Then end of last year I dropped the support for sesame2 and redland. Virtuoso is now the only supported database backend. The reason is simple: Virtuoso is way more powerful than the rest - not only in terms of performance - and it is fully implemented in C(++) without any traces of Java. Maybe even more important is the integration of the full text index which makes the previously used CLucene index unnecessary. Thus, we can finally combine full text and graph queries in one SPARQL query. This results in a cleaner API and way faster return of search results since there is no need to combine the results from several queries anymore. A direct result of that is the new Nepomuk Query API which I will discuss later.

So now the only thing I am waiting for is the first bugfix release of Virtuoso 6, i.e. 6.0.1 which will fix the bugs that make 6.0.0 fail with Nepomuk.
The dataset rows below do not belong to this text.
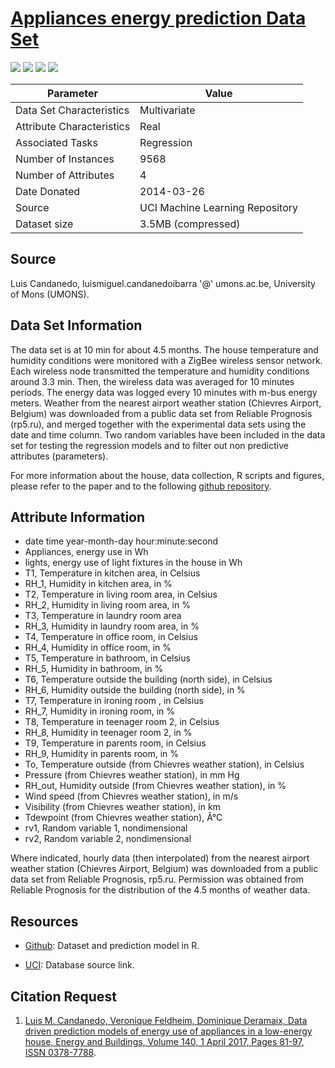 # [Appliances energy prediction Data Set](https://archive.ics.uci.edu/ml/datasets/Appliances+energy+prediction)

 ![](https://img.shields.io/badge/sector-power-skyblue.svg)
 ![](https://img.shields.io/badge/label-yes-blue.svg)
 ![](https://img.shields.io/badge/time--series-yes-blue.svg)
 ![](<https://img.shields.io/badge/experimental+real-green.svg>)

Parameter | Value
---- | ----
Data Set Characteristics | Multivariate
Attribute Characteristics | Real
Associated Tasks | Regression
Number of Instances	| 9568
Number of Attributes | 4
Date Donated | 2014-03-26
Source | UCI Machine Learning Repository
Dataset size | 3.5MB (compressed)


## Source
Luis Candanedo, luismiguel.candanedoibarra '@' umons.ac.be, University of Mons (UMONS).

## Data Set Information

The data set is at 10 min for about 4.5 months. The house temperature and humidity conditions were monitored with a ZigBee wireless sensor network. Each wireless node transmitted the temperature and humidity conditions around 3.3 min. Then, the wireless data was averaged for 10 minutes periods. The energy data was logged every 10 minutes with m-bus energy meters. Weather from the nearest airport weather station (Chievres Airport, Belgium) was downloaded from a public data set from Reliable Prognosis (rp5.ru), and merged together with the experimental data sets using the date and time column. Two random variables have been included in the data set for testing the regression models and to filter out non predictive attributes (parameters).

For more information about the house, data collection, R scripts and figures, please refer to the paper and to the following [github repository](https://github.com/LuisM78/Appliances-energy-prediction-data).

## Attribute Information

* date time year-month-day hour:minute:second
* Appliances, energy use in Wh
* lights, energy use of light fixtures in the house in Wh
* T1, Temperature in kitchen area, in Celsius
* RH_1, Humidity in kitchen area, in %
* T2, Temperature in living room area, in Celsius
* RH_2, Humidity in living room area, in %
* T3, Temperature in laundry room area
* RH_3, Humidity in laundry room area, in %
* T4, Temperature in office room, in Celsius
* RH_4, Humidity in office room, in %
* T5, Temperature in bathroom, in Celsius
* RH_5, Humidity in bathroom, in %
* T6, Temperature outside the building (north side), in Celsius
* RH_6, Humidity outside the building (north side), in %
* T7, Temperature in ironing room , in Celsius
* RH_7, Humidity in ironing room, in %
* T8, Temperature in teenager room 2, in Celsius
* RH_8, Humidity in teenager room 2, in %
* T9, Temperature in parents room, in Celsius
* RH_9, Humidity in parents room, in %
* To, Temperature outside (from Chievres weather station), in Celsius
* Pressure (from Chievres weather station), in mm Hg
* RH_out, Humidity outside (from Chievres weather station), in %
* Wind speed (from Chievres weather station), in m/s
* Visibility (from Chievres weather station), in km
* Tdewpoint (from Chievres weather station), Â°C
* rv1, Random variable 1, nondimensional
* rv2, Random variable 2, nondimensional

Where indicated, hourly data (then interpolated) from the nearest airport weather station (Chievres Airport, Belgium) was downloaded from a public data set from Reliable Prognosis, rp5.ru. Permission was obtained from Reliable Prognosis for the distribution of the 4.5 months of weather data.


## Resources

* [Github](https://github.com/LuisM78/Appliances-energy-prediction-data): Dataset and prediction model in R.
- [UCI](https://archive.ics.uci.edu/ml/datasets/Appliances+energy+prediction): Database source link.


## Citation Request

1. [Luis M. Candanedo, Veronique Feldheim, Dominique Deramaix, Data driven prediction models of energy use of appliances in a low-energy house, Energy and Buildings, Volume 140, 1 April 2017, Pages 81-97, ISSN 0378-7788](https://linkinghub.elsevier.com/retrieve/pii/S0378778816308970).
Should be out any day now. :)

The Nepomuk Query API

Querying data in Nepomuk pre-KDE-4.4 could be done in one of two ways: 1. Use the very limited capabilities of the ResourceManager to list resources with certain properties or of a certain type; or 2. Write your own SPARQL query using ugly QString::arg replacements.
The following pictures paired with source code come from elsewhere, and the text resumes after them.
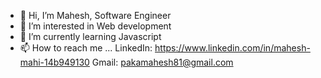 - 👋 Hi, I’m Mahesh, Software Engineer
- 👀 I’m interested in Web development
- 🌱 I’m currently learning Javascript
- 📫 How to reach me ... LinkedIn: https://www.linkedin.com/in/mahesh-mahi-14b949130
       Gmail: pakamahesh81@gmail.com


<!---
Mahesh4002/Mahesh4002 is a ✨ special ✨ repository because its `README.md` (this file) appears on your GitHub profile.
You can click the Preview link to take a look at your changes.
--->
With the introduction of Virtuoso and its awesome power we can now do pretty much everything in one query. This allowed me to finally create a query API for KDE: Nepomuk::Query::Query and friends. I won’t go into much detail here since I did that before.
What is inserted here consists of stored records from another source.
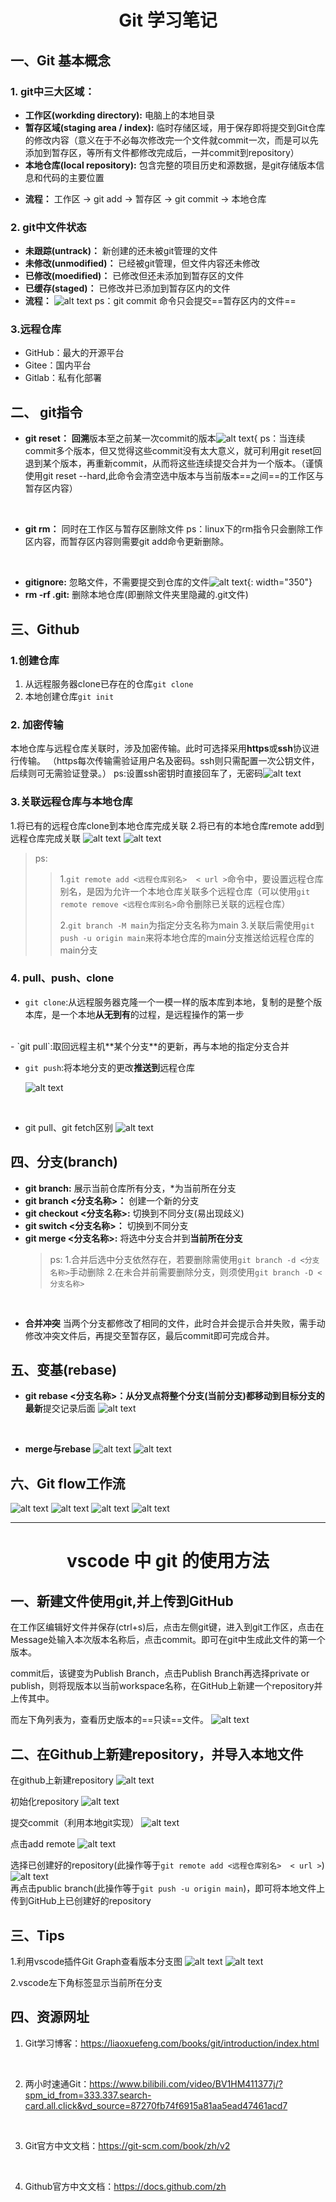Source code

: # <center>Git 学习笔记

## 一、Git 基本概念
### 1. git中三大区域：
+ **工作区(workding directory):** 电脑上的本地目录
+ **暂存区域(staging area / index):** 临时存储区域，用于保存即将提交到Git仓库的修改内容（意义在于不必每次修改完一个文件就commit一次，而是可以先添加到暂存区，等所有文件都修改完成后，一并commit到repository）
+ **本地仓库(local repository):** 包含完整的项目历史和源数据，是git存储版本信息和代码的主要位置
- **流程：** 工作区 → git add → 暂存区 → git commit → 本地仓库

### 2. git中文件状态
- **未跟踪(untrack)：** 新创建的还未被git管理的文件
- **未修改(unmodified)：** 已经被git管理，但文件内容还未修改
- **已修改(moedified)：** 已修改但还未添加到暂存区的文件
- **已缓存(staged)：** 已修改并已添加到暂存区内的文件
- **流程：** ![alt text](image-6.png)
  ps：git commit 命令只会提交==暂存区内的文件==

### 3.远程仓库
- GitHub：最大的开源平台
- Gitee：国内平台
- Gitlab：私有化部署

## 二、 git指令
- **git reset：** **回溯**版本至之前某一次commit的版本![alt text](image-7.png){
ps：当连续commit多个版本，但又觉得这些commit没有太大意义，就可利用git reset回退到某个版本，再重新commit，从而将这些连续提交合并为一个版本。（谨慎使用git reset --hard,此命令会清空选中版本与当前版本==之间==的工作区与暂存区内容）
<br/>

- **git rm：** 同时在工作区与暂存区删除文件
  ps：linux下的rm指令只会删除工作区内容，而暂存区内容则需要git add命令更新删除。
<br/>

- **gitignore:** 忽略文件，不需要提交到仓库的文件![alt text](image-8.png){: width="350"}
  <br/>
- **rm -rf .git:** 删除本地仓库(即删除文件夹里隐藏的.git文件)

## 三、Github

### 1.创建仓库
1. 从远程服务器clone已存在的仓库`git clone`
2. 本地创建仓库`git init`

### 2. 加密传输
本地仓库与远程仓库关联时，涉及加密传输。此时可选择采用**https**或**ssh**协议进行传输。
  （https每次传输需验证用户名及密码。ssh则只需配置一次公钥文件，后续则可无需验证登录。）
  ps:设置ssh密钥时直接回车了，无密码![alt text](image-10.png)


### 3.关联远程仓库与本地仓库
1.将已有的远程仓库clone到本地仓库完成关联
2.将已有的本地仓库remote add到远程仓库完成关联
![alt text](image-12.png)
![alt text](image-13.png)
>ps:
>>1.`git remote add <远程仓库别名>  < url >`命令中，要设置远程仓库别名，是因为允许一个本地仓库关联多个远程仓库（可以使用`git remote remove <远程仓库别名>`命令删除已关联的远程仓库）
>>
>>2.`git branch -M main`为指定分支名称为main
>>3.关联后需使用`git push -u origin main`来将本地仓库的main分支推送给远程仓库的main分支




### 4. pull、push、clone
- `git clone`:从远程服务器克隆一个一模一样的版本库到本地，复制的是整个版本库，是一个本地**从无到有**的过程，是远程操作的第一步
<br/>
- `git pull`:取回远程主机**某个分支**的更新，再与本地的指定分支合并
 <br/>

- `git push`:将本地分支的更改**推送到**远程仓库

  ![alt text](image-9.png)
 <br/>

- git pull、git fetch区别
  ![alt text](image-11.png)


## 四、分支(branch)
- **git branch:** 展示当前仓库所有分支，*为当前所在分支
- **git branch <分支名称>：** 创建一个新的分支
- **git checkout <分支名称>:** 切换到不同分支(易出现歧义)
- **git switch <分支名称>：** 切换到不同分支
- **git merge <分支名称>:** 将选中分支合并到**当前所在分支**
  >ps: 
    1.合并后选中分支依然存在，若要删除需使用`git branch -d <分支名称>`手动删除
    2.在未合并前需要删除分支，则须使用`git branch -D <分支名称>`
<br/>

- **合并冲突**
  当两个分支都修改了相同的文件，此时合并会提示合并失败，需手动修改冲突文件后，再提交至暂存区，最后commit即可完成合并。

## 五、变基(rebase)
- **git rebase <分支名称>：**从分叉点将整个分支(当前分支)都移动到目标分支的**最新**提交记录后面
  ![alt text](image-14.png)
<br/>

- **merge与rebase**
  ![alt text](image-15.png)
  ![alt text](image-16.png)


## 六、Git flow工作流
![alt text](image-21.png)
![alt text](image-20.png)
![alt text](image-19.png)
![alt text](image-22.png)



---

# <center>vscode 中 git 的使用方法

## 一、新建文件使用git,并上传到GitHub
在工作区编辑好文件并保存(ctrl+s)后，点击左侧git键，进入到git工作区，点击在Message处输入本次版本名称后，点击commit。即可在git中生成此文件的第一个版本。

commit后，该键变为Publish Branch，点击Publish Branch再选择private or publish，则将现版本以当前workspace名称，在GitHub上新建一个repository并上传其中。

而左下角列表为，查看历史版本的==只读==文件。
![alt text](image-5.png)
## 二、在Github上新建repository，并导入本地文件

在github上新建repository
![alt text](image.png)

初始化repository
![alt text](image-1.png)

提交commit（利用本地git实现）
![alt text](image-2.png)

点击add remote
![alt text](image-3.png)

选择已创建好的repository(此操作等于`git remote add <远程仓库别名>  < url >`)
![alt text](image-4.png)
<br/>
再点击public branch(此操作等于`git push -u origin main`)，即可将本地文件上传到GitHub上已创建好的repository

## 三、Tips

1.利用vscode插件Git Graph查看版本分支图
![alt text](image-17.png)
![alt text](image-18.png)

2.vscode左下角标签显示当前所在分支


## 四、资源网址
1. Git学习博客：https://liaoxuefeng.com/books/git/introduction/index.html
<br/>

2. 两小时速通Git：https://www.bilibili.com/video/BV1HM411377j/?spm_id_from=333.337.search-card.all.click&vd_source=87270fb74f6915a81aa5ead47461acd7
<br/>

3. Git官方中文文档：https://git-scm.com/book/zh/v2
<br/>

4. Github官方中文文档：https://docs.github.com/zh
All in all you should remember one thing: whenever you think about writing your own SPARQL query in a KDE application - have a look at libnepomukquery. It is very likely that you can avoid the hassle of debugging a query by using the query API.

The first nice effect of the new API (apart from me using it all over the place obviously) is the new query interface in Dolphin. Internally it simply combines a bunch of Nepomuk::Query::Term objects into a Nepomuk::Query::AndTerm. All very readable and no ugly query strings.

Dolphin Search Panel in KDE SC 4.4

Shared Desktop Ontologies

An important part of the Nepomuk research project was the creation of a set of ontologies for describing desktop resources and their metadata. After the Xesam project under the umbrella of freedesktop.org had been convinced to use RDF for describing file metadata they developed their own ontology. Thanks to Evgeny (phreedom) Egorochkin and Antonie Mylka both the Xesam ontology and the Nepomuk Information Elements Ontology were already very close in design. Thus, it was relatively easy to merge the two and be left with only one ontology to support. Since then not only KDE but also Strigi and Tracker are using the Nepomuk ontologies.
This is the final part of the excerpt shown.